Dataset items
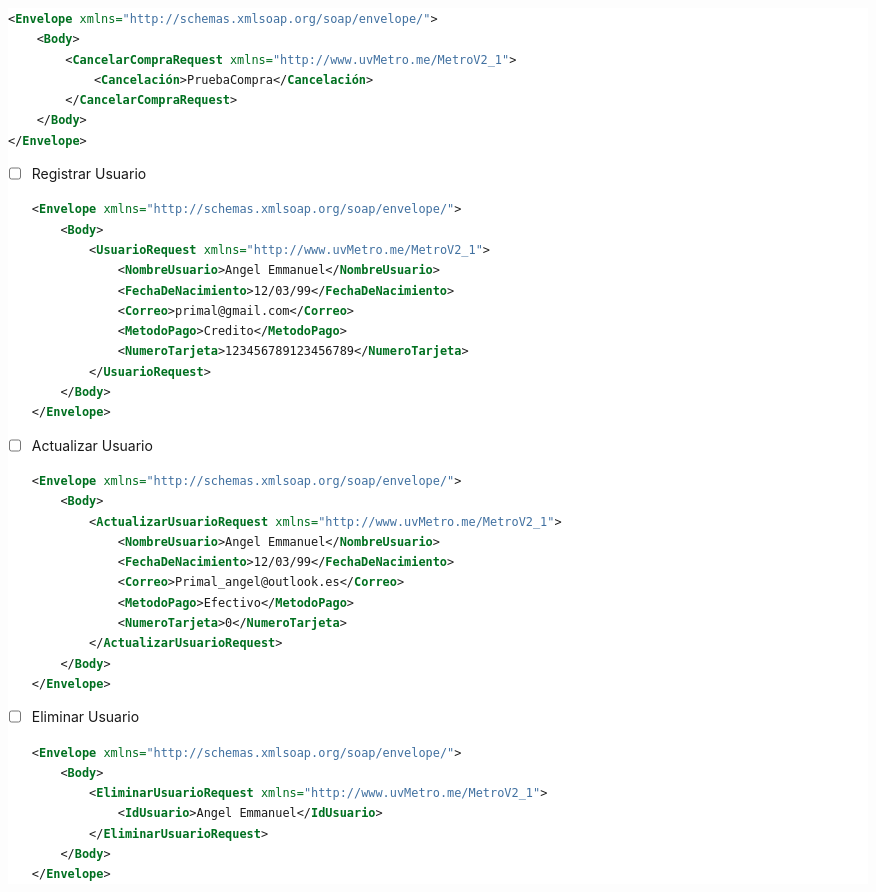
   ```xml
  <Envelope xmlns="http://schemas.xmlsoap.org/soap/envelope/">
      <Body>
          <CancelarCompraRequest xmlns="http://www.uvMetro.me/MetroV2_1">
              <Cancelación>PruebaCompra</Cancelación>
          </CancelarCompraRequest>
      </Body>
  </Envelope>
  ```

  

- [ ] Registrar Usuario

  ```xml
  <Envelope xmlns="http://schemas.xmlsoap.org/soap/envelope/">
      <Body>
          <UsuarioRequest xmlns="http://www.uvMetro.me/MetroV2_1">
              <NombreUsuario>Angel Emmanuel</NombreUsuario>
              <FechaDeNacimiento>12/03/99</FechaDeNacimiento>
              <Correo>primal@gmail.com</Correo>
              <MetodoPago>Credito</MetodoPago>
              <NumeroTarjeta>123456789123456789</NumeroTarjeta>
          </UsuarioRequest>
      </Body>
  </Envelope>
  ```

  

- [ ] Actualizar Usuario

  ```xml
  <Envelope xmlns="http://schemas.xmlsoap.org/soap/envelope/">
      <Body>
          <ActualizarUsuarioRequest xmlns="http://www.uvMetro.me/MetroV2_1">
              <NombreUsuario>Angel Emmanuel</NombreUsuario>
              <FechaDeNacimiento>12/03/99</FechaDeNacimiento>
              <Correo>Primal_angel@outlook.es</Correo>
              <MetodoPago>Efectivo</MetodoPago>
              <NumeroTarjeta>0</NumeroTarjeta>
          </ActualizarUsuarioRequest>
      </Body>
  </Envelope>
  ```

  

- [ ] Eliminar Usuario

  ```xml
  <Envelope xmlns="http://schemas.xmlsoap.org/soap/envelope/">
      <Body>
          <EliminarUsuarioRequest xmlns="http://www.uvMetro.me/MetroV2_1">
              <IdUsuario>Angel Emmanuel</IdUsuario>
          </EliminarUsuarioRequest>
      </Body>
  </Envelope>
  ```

TASK REQUIREMENTS: State in a single number how many lines in the data include the word "NumeroTarjeta".

SOLUTION TO THIS PROBLEM: 2